Lines in the records below that contain the word "error" must each be copied.

=== GIVEN RECORDS ===

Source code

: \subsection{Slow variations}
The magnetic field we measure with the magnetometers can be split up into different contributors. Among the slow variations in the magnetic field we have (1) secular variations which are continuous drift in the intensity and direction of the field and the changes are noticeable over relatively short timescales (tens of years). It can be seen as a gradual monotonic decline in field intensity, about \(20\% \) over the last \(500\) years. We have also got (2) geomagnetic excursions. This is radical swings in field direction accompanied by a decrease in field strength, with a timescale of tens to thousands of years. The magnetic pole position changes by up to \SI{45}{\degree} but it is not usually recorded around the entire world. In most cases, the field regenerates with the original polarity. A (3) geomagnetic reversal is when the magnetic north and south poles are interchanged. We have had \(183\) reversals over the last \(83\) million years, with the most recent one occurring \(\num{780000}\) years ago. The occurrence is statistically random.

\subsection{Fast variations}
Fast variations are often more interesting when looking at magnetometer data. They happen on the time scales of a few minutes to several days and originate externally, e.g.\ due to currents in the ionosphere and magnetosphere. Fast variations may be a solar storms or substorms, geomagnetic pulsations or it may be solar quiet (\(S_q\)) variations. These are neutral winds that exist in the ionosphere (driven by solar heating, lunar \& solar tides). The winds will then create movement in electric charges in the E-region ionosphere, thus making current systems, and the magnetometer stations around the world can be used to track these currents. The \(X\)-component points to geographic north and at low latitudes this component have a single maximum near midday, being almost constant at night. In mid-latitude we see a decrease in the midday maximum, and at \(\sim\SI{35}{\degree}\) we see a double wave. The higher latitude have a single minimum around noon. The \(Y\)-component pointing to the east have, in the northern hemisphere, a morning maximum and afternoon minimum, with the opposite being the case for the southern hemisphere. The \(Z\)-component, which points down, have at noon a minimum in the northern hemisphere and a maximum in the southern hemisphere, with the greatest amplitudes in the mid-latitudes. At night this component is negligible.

===
=== GIVEN RECORDS ===

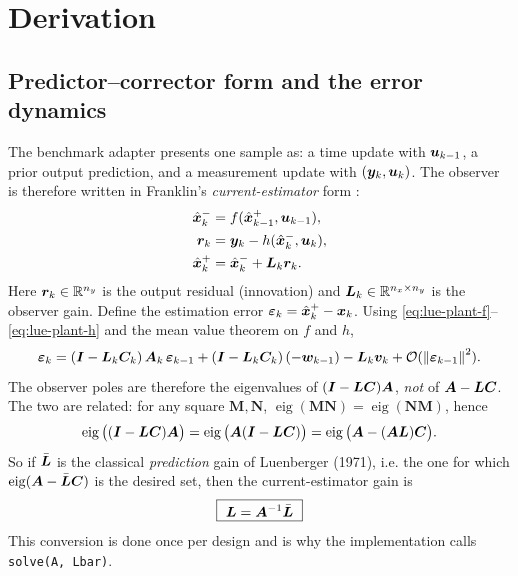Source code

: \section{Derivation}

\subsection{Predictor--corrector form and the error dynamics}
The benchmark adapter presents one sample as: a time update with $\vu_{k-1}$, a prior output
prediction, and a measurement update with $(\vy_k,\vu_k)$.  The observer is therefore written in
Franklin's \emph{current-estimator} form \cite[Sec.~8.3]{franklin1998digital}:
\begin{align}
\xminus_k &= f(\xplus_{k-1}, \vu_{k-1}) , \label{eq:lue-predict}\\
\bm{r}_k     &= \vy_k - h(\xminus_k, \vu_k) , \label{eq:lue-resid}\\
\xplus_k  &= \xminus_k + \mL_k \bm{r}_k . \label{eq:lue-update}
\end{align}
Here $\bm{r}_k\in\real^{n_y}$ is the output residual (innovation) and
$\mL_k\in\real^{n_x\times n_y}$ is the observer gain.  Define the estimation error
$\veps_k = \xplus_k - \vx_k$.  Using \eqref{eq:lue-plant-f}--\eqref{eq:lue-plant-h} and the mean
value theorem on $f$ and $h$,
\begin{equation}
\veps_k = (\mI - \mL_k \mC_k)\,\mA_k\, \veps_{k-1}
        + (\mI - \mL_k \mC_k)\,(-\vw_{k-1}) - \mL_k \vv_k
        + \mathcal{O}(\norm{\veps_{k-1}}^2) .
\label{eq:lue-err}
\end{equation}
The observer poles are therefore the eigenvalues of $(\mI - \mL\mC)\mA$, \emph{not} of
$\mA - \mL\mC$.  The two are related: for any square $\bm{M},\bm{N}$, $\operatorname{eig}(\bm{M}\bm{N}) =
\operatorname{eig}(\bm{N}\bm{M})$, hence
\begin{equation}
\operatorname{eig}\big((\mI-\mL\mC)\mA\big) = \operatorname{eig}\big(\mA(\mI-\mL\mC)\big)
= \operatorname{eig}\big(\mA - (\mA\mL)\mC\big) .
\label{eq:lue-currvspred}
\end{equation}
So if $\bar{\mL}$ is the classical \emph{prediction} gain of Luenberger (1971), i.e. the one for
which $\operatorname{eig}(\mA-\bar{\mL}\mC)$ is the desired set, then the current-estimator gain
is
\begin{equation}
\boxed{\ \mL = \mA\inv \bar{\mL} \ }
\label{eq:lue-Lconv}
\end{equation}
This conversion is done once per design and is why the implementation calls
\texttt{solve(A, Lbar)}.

===

EXPECTED OUTPUT:
\subsection{Predictor--corrector form and the error dynamics}
$\mL_k\in\real^{n_x\times n_y}$ is the observer gain.  Define the estimation error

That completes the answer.